How to calculate relative volume using pandas with faster way?

Question:

I am trying to implement the RVOL by the time of day technical indicator, which can be used as the indication of market strength.

The logic behind this is as follows:

If the current time is 2022/3/19 13:00, we look through the same moment (13:00) at the previous N days and average all the previous volumes at that moment to calculate Average_volume_previous.
Then, RVOL(t) is volume(t)/Average_volume_previous(t).
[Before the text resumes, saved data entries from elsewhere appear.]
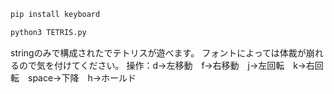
 ```bash
pip install keyboard

python3 TETRIS.py
```
stringのみで構成されたでテトリスが遊べます。
フォントによっては体裁が崩れるので気を付けてください。
操作：d→左移動　f→右移動　j→左回転　k→右回転　space→下降　h→ホールド
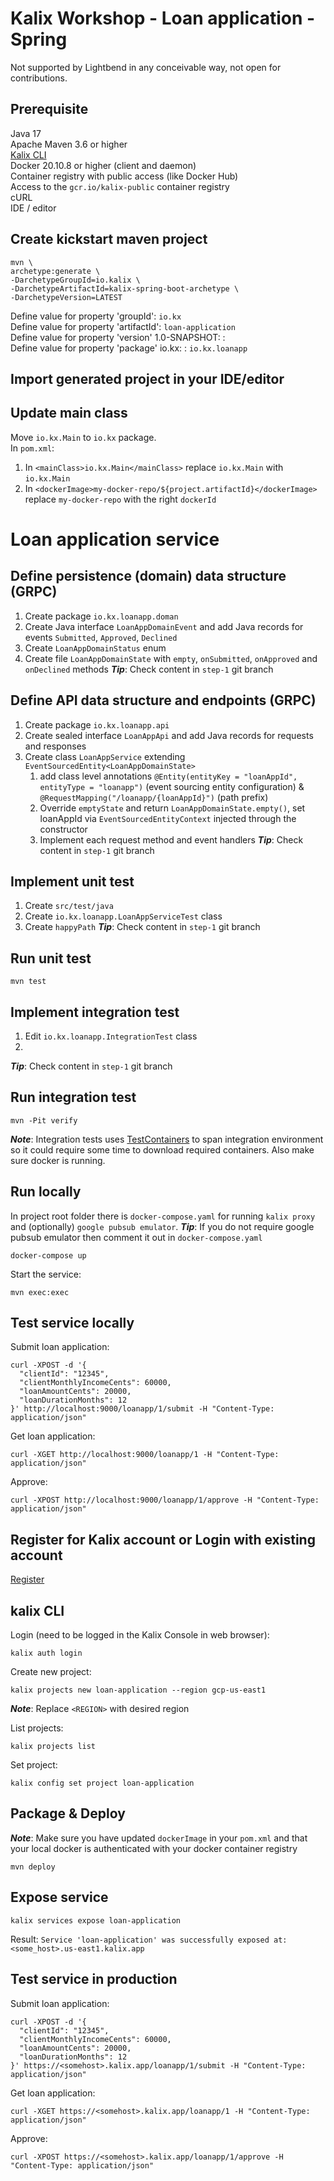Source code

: # Kalix Workshop - Loan application - Spring
Not supported by Lightbend in any conceivable way, not open for contributions.
## Prerequisite
Java 17<br>
Apache Maven 3.6 or higher<br>
[Kalix CLI](https://docs.kalix.io/kalix/install-kalix.html) <br>
Docker 20.10.8 or higher (client and daemon)<br>
Container registry with public access (like Docker Hub)<br>
Access to the `gcr.io/kalix-public` container registry<br>
cURL<br>
IDE / editor<br>

## Create kickstart maven project

```
mvn \
archetype:generate \
-DarchetypeGroupId=io.kalix \
-DarchetypeArtifactId=kalix-spring-boot-archetype \
-DarchetypeVersion=LATEST
```
Define value for property 'groupId': `io.kx`<br>
Define value for property 'artifactId': `loan-application`<br>
Define value for property 'version' 1.0-SNAPSHOT: :<br>
Define value for property 'package' io.kx: : `io.kx.loanapp`<br>

## Import generated project in your IDE/editor

## Update main class
Move `io.kx.Main` to `io.kx` package. <br>
In `pom.xml`:
1. In `<mainClass>io.kx.Main</mainClass>` replace `io.kx.Main` with `io.kx.Main`
2. In `<dockerImage>my-docker-repo/${project.artifactId}</dockerImage>` replace `my-docker-repo` with the right `dockerId`


# Loan application service

## Define persistence (domain) data structure  (GRPC)
1. Create package `io.kx.loanapp.doman`<br>
2. Create Java interface `LoanAppDomainEvent` and add Java records for events `Submitted`, `Approved`, `Declined`
3. Create `LoanAppDomainStatus` enum
4. Create file `LoanAppDomainState` with `empty`, `onSubmitted`, `onApproved` and `onDeclined` methods
<i><b>Tip</b></i>: Check content in `step-1` git branch

## Define API data structure and endpoints (GRPC)
1. Create package `io.kx.loanapp.api`<br>
2. Create sealed interface `LoanAppApi` and add Java records for requests and responses 
3. Create class `LoanAppService` extending `EventSourcedEntity<LoanAppDomainState>`
   1. add class level annotations `@Entity(entityKey = "loanAppId", entityType = "loanapp")` (event sourcing entity configuration)  & `@RequestMapping("/loanapp/{loanAppId}")` (path prefix)
   2. Override `emptyState` and return `LoanAppDomainState.empty()`, set loanAppId via `EventSourcedEntityContext` injected through the constructor
   3. Implement each request method and event handlers
<i><b>Tip</b></i>: Check content in `step-1` git branch
   

## Implement unit test
1. Create  `src/test/java` <br>
2. Create  `io.kx.loanapp.LoanAppServiceTest` class<br>
3. Create `happyPath`
<i><b>Tip</b></i>: Check content in `step-1` git branch

## Run unit test
```
mvn test
```
## Implement integration test
1. Edit `io.kx.loanapp.IntegrationTest` class<br>
2. 
<i><b>Tip</b></i>: Check content in `step-1` git branch

## Run integration test
```
mvn -Pit verify
```

<i><b>Note</b></i>: Integration tests uses [TestContainers](https://www.testcontainers.org/) to span integration environment so it could require some time to download required containers.
Also make sure docker is running.

## Run locally

In project root folder there is `docker-compose.yaml` for running `kalix proxy` and (optionally) `google pubsub emulator`.
<i><b>Tip</b></i>: If you do not require google pubsub emulator then comment it out in `docker-compose.yaml`
```
docker-compose up
```

Start the service:

```
mvn exec:exec
```

## Test service locally
Submit loan application:
```
curl -XPOST -d '{
  "clientId": "12345",
  "clientMonthlyIncomeCents": 60000,
  "loanAmountCents": 20000,
  "loanDurationMonths": 12
}' http://localhost:9000/loanapp/1/submit -H "Content-Type: application/json"
```

Get loan application:
```
curl -XGET http://localhost:9000/loanapp/1 -H "Content-Type: application/json"
```

Approve:
```
curl -XPOST http://localhost:9000/loanapp/1/approve -H "Content-Type: application/json"
```

## Register for Kalix account or Login with existing account
[Register](https://console.kalix.io/register)

## kalix CLI
Login (need to be logged in the Kalix Console in web browser):
```
kalix auth login
```
Create new project:
```
kalix projects new loan-application --region gcp-us-east1
```
<i><b>Note</b></i>: Replace `<REGION>` with desired region

List projects:
```
kalix projects list
```
Set project:
```
kalix config set project loan-application
```

## Package & Deploy

<i><b>Note</b></i>: Make sure you have updated `dockerImage` in your `pom.xml` and that your local docker is authenticated with your docker container registry

```
mvn deploy
```


## Expose service
```
kalix services expose loan-application
```
Result:
`
Service 'loan-application' was successfully exposed at: <some_host>.us-east1.kalix.app
`
## Test service in production
Submit loan application:
```
curl -XPOST -d '{
  "clientId": "12345",
  "clientMonthlyIncomeCents": 60000,
  "loanAmountCents": 20000,
  "loanDurationMonths": 12
}' https://<somehost>.kalix.app/loanapp/1/submit -H "Content-Type: application/json"
```
Get loan application:
```
curl -XGET https://<somehost>.kalix.app/loanapp/1 -H "Content-Type: application/json"
```
Approve:
```
curl -XPOST https://<somehost>.kalix.app/loanapp/1/approve -H "Content-Type: application/json"
```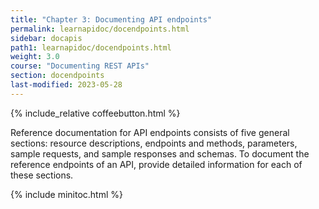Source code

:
 ```yaml
---
title: "Chapter 3: Documenting API endpoints"
permalink: learnapidoc/docendpoints.html
sidebar: docapis
path1: learnapidoc/docendpoints.html
weight: 3.0
course: "Documenting REST APIs"
section: docendpoints
last-modified: 2023-05-28
---
```


{% include_relative coffeebutton.html %}

Reference documentation for API endpoints consists of five general sections: resource descriptions, endpoints and methods, parameters, sample requests, and sample responses and schemas. To document the reference endpoints of an API, provide detailed information for each of these sections.

{% include minitoc.html %}
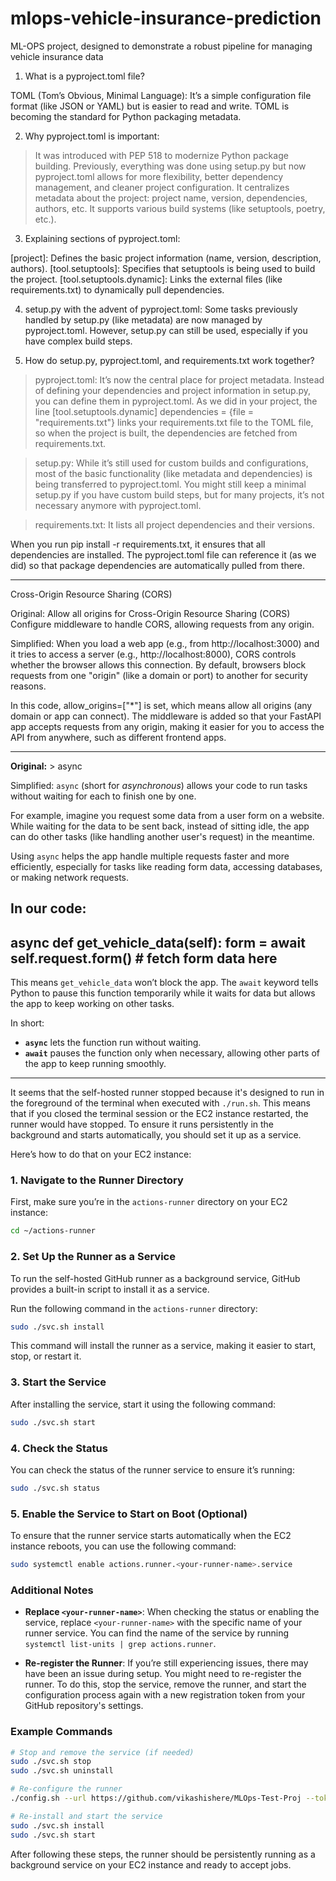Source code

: # mlops-vehicle-insurance-prediction
ML-OPS project, designed to demonstrate a robust pipeline for managing vehicle insurance data

1. What is a pyproject.toml file?

TOML (Tom’s Obvious, Minimal Language): It’s a simple configuration file format (like JSON or YAML) but is easier to read and write. 
TOML is becoming the standard for Python packaging metadata.

2. Why pyproject.toml is important:

> It was introduced with PEP 518 to modernize Python package building. Previously, everything was done using setup.py 
  but now pyproject.toml allows for more flexibility, better dependency management, and cleaner project configuration.
> It centralizes metadata about the project: project name, version, dependencies, authors, etc.
> It supports various build systems (like setuptools, poetry, etc.).

3. Explaining sections of pyproject.toml:

[project]: Defines the basic project information (name, version, description, authors).
[tool.setuptools]: Specifies that setuptools is being used to build the project.
[tool.setuptools.dynamic]: Links the external files (like requirements.txt) to dynamically pull dependencies.

4. setup.py with the advent of pyproject.toml: Some tasks previously handled by setup.py (like metadata) are now managed 
   by pyproject.toml. However, setup.py can still be used, especially if you have complex build steps.

5. How do setup.py, pyproject.toml, and requirements.txt work together?

> pyproject.toml: It’s now the central place for project metadata. Instead of defining your dependencies and project 
  information in setup.py, you can define them in pyproject.toml.
  As we did in your project, the line [tool.setuptools.dynamic] dependencies = {file = "requirements.txt"} links your requirements.txt 
  file to the TOML file, so when the project is built, the dependencies are fetched from requirements.txt.

> setup.py: While it’s still used for custom builds and configurations, most of the basic functionality (like metadata and dependencies) 
  is being transferred to pyproject.toml. You might still keep a minimal setup.py if you have custom build steps, but for many projects, 
  it’s not necessary anymore with pyproject.toml.

> requirements.txt: It lists all project dependencies and their versions.

When you run pip install -r requirements.txt, it ensures that all dependencies are installed. The pyproject.toml file can reference 
it (as we did) so that package dependencies are automatically pulled from there.


------------------------------------------------------------------------------------------------------------------------------------

Cross-Origin Resource Sharing (CORS)

Original: Allow all origins for Cross-Origin Resource Sharing (CORS) Configure middleware to handle CORS, allowing requests 
from any origin.

Simplified: When you load a web app (e.g., from http://localhost:3000) and it tries to access a server (e.g., http://localhost:8000), 
CORS controls whether the browser allows this connection. By default, browsers block requests from one 
"origin" (like a domain or port) to another for security reasons.

In this code, allow_origins=["*"] is set, which means allow all origins (any domain or app can connect). The middleware 
is added so that your FastAPI app accepts requests from any origin, making it easier for you to access the API from anywhere, 
such as different frontend apps.

------------------------------------------------------------------------------------------------------------------------------------

**Original:** > async

Simplified: `async` (short for *asynchronous*) allows your code to run tasks without waiting for each to finish one by one. 

For example, imagine you request some data from a user form on a website. While waiting for the data to be sent back, instead 
of sitting idle, the app can do other tasks (like handling another user's request) in the meantime.

Using `async` helps the app handle multiple requests faster and more efficiently, especially for tasks like reading form data, 
accessing databases, or making network requests. 

In our code:
----------------------------------
async def get_vehicle_data(self):
    form = await self.request.form()
    # fetch form data here
----------------------------------

This means `get_vehicle_data` won’t block the app. The `await` keyword tells Python to pause this function temporarily while it waits 
for data but allows the app to keep working on other tasks.

In short:
- **`async`** lets the function run without waiting.
- **`await`** pauses the function only when necessary, allowing other parts of the app to keep running smoothly.

------------------------------------------------------------------------------------------------------------------------------------

It seems that the self-hosted runner stopped because it's designed to run in the foreground of the terminal when executed with `./run.sh`. This means that if you closed the terminal session or the EC2 instance restarted, the runner would have stopped. To ensure it runs persistently in the background and starts automatically, you should set it up as a service.

Here’s how to do that on your EC2 instance:

### 1. Navigate to the Runner Directory

First, make sure you’re in the `actions-runner` directory on your EC2 instance:

```bash
cd ~/actions-runner
```

### 2. Set Up the Runner as a Service

To run the self-hosted GitHub runner as a background service, GitHub provides a built-in script to install it as a service.

Run the following command in the `actions-runner` directory:

```bash
sudo ./svc.sh install
```

This command will install the runner as a service, making it easier to start, stop, or restart it.

### 3. Start the Service

After installing the service, start it using the following command:

```bash
sudo ./svc.sh start
```

### 4. Check the Status

You can check the status of the runner service to ensure it’s running:

```bash
sudo ./svc.sh status
```

### 5. Enable the Service to Start on Boot (Optional)

To ensure that the runner service starts automatically when the EC2 instance reboots, you can use the following command:

```bash
sudo systemctl enable actions.runner.<your-runner-name>.service
```

### Additional Notes

- **Replace `<your-runner-name>`**: When checking the status or enabling the service, replace `<your-runner-name>` with the specific name of your runner service. You can find the name of the service by running `systemctl list-units | grep actions.runner`.

- **Re-register the Runner**: If you’re still experiencing issues, there may have been an issue during setup. You might need to re-register the runner. To do this, stop the service, remove the runner, and start the configuration process again with a new registration token from your GitHub repository's settings.

### Example Commands

```bash
# Stop and remove the service (if needed)
sudo ./svc.sh stop
sudo ./svc.sh uninstall

# Re-configure the runner
./config.sh --url https://github.com/vikashishere/MLOps-Test-Proj --token <NEW_TOKEN>

# Re-install and start the service
sudo ./svc.sh install
sudo ./svc.sh start
```

After following these steps, the runner should be persistently running as a background service on your EC2 instance and ready to accept jobs.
It is hard to use methods like rolling and apply to deal with this complex logic in the code I wrote.
However, the operation time of for loop is catastrophically long.

from datetime import datetime
import pandas as pd
import numpy as np

datetime_array = pd.date_range(datetime.strptime('2015-03-19 13:00:00', '%Y-%m-%d %H:%M:%S'), datetime.strptime("2022-03-19 13:00:00", '%Y-%m-%d %H:%M:%S'), freq='30min')
volume_array = pd.Series(np.random.uniform(1000, 10000, len(datetime_array)))
df = pd.DataFrame({'Date':datetime_array, 'Volume':volume_array})
df.set_index(['Date'], inplace=True)

output = []
for idx in range(len(df)):
    date = str(df.index[idx].hour)+':'+str(df.index[idx].minute)
    temp_date = df.iloc[:idx].between_time(date, date)
    output.append(temp_date.tail(day_len).mean().iloc[0])

output = np.array(output)

Practically, there might be missing data in the datetime array. So, it would be hard to use fixed length lookback period to solve this. Is there any way to make this code work faster?

Asked By: wanga10000

||

Answers:

I’m not sure I understand, however this is the solution as far as I understand.
I didn’t use date as index
df.set_index([‘Date’], inplace=True)

# Filter data to find instant 
rolling_day = 10
hour = df['Date'].dt.hour == 13
minute = df['Date'].dt.minute == 0
df_moment = df[ore&minuti].copy()

Calculation of moving averages

df_moment['rolling'] = df_moment.rolling(rolling_day).mean()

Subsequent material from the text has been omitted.